Mr. Matsumura has followed in Mr. Usui’s footsteps. In 2013, when he was president of the Hiroshima City Medical Association, he formed a group of physicians who are second-generation survivors of the Hiroshima bombing to pass on A-bomb survivors’ memories of the bombing and raise the standard of medical treatment for survivors. He also planned a public lecture to which he invited A-bomb survivors living overseas. “Dr. Usui told me that when he thought about what to do, he would first return to the starting point of the A-bombed Hiroshima. I do the same.” He acts by setting an example for future generations of physicians.
Profile
Makoto Matsumura
Born in Hiroshima City’s Saeki Ward, Mr. Matsumura graduated from Hiroshima University Medical School in 1974. After working in the Department of Surgery No. 1 at Hiroshima University Hospital, he went into private practice, opening Matsumura Clinic, which specializes in cardiology and surgery.
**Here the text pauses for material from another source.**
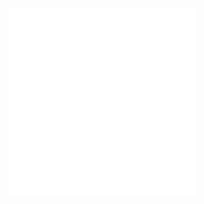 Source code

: <embed src="@/docs/options/plots/common/overview.en.md"></embed>
<embed src="@/docs/options/plots/special/bar.en.md"></embed>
Having served in a variety of positions, including board member of the Hiroshima City Medical Association and vice-president of the Hiroshima Prefectural Medical Association, he took on the role of president of the Hiroshima City Medical Association during the period 2013–2020. He assumed his current position as president of the Hiroshima Prefectural Medical Association in June 2020. He lives in the city’s Saeki Ward.
Keywords
Health examinations for A-bomb survivors living in the United States
In 1977, the Hiroshima Prefectural Medical Association, in cooperation with the Radiation Effects Research Foundation (RERF), initiated a health examination program for atomic bomb survivors living in the United States, the nation that had dropped the atomic bombs. The survivors suffered from a lack of understanding among local physicians about aftereffects from exposure to A-bomb radiation, concerns about their health, and language barriers, repeatedly requesting that the Japanese national government and the Hiroshima City government dispatch specialist physicians. Since then, medical teams have been sent to the United States every other year. Starting in 1985, the program was led by the Hiroshima and Nagasaki prefectural governments and began additionally sending groups of physicians to South American countries. In 2002, the program was positioned as being part of the national government’s efforts to support A-bomb survivors living overseas.